At that moment, the team knew they were onto something important. With their lightweight agent, Huntress could detect a compromise before the breach became serious (similar to doctors that discover early signs of cancer before it becomes terminal). This enabled early partners like MNS Group to proactively defend their customers for a fraction of the cost of in-house cybersecurity personnel.

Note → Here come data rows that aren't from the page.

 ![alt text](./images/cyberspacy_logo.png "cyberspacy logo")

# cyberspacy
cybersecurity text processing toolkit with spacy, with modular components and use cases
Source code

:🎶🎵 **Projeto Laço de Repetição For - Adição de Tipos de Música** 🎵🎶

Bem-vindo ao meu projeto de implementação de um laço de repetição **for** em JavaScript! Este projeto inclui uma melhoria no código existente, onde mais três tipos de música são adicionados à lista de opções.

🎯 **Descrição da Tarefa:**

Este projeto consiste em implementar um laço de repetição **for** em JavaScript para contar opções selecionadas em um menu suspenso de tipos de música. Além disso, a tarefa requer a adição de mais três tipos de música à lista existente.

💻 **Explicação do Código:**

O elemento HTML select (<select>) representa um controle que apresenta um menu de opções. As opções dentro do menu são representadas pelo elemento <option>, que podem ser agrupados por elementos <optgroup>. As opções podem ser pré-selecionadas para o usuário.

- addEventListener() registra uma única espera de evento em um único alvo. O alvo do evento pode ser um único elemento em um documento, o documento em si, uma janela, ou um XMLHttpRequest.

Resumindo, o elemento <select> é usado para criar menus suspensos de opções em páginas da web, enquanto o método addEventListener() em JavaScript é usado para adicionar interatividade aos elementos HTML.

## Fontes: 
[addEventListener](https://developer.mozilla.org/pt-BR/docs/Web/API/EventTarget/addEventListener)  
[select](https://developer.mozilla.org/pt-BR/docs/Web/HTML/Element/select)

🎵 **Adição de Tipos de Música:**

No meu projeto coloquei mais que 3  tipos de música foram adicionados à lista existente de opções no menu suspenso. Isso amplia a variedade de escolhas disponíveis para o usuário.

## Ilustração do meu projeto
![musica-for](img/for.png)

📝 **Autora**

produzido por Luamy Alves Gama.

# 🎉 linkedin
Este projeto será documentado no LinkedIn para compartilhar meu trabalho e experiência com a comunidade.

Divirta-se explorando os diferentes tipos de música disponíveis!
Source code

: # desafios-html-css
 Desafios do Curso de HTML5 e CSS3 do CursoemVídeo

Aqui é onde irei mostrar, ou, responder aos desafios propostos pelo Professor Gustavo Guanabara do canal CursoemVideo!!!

“We’ve seen immediate results with Huntress, finding malware that slipped past reputable anti-virus software. For example, one of the threats Huntress identified was latent software on an employee’s accounting computer, which could have given access to banking account information.” — MNS Group
Fast forward to November 2016 and Huntress has significantly matured from a crude prototype to a Managed Breach Detection and Response service. Our partner’s regularly deploy the Huntress agent with LabTech, Kaseya, and N-Able RMM software. When a compromised host is discovered, we deliver high fidelity breach notifications and removal instructions (not endless alerts) directly to their ConnectWise service boards. The combination of antivirus and Huntress enables our partners to provide a more comprehensive security service capable of protecting computers from modern day attackers.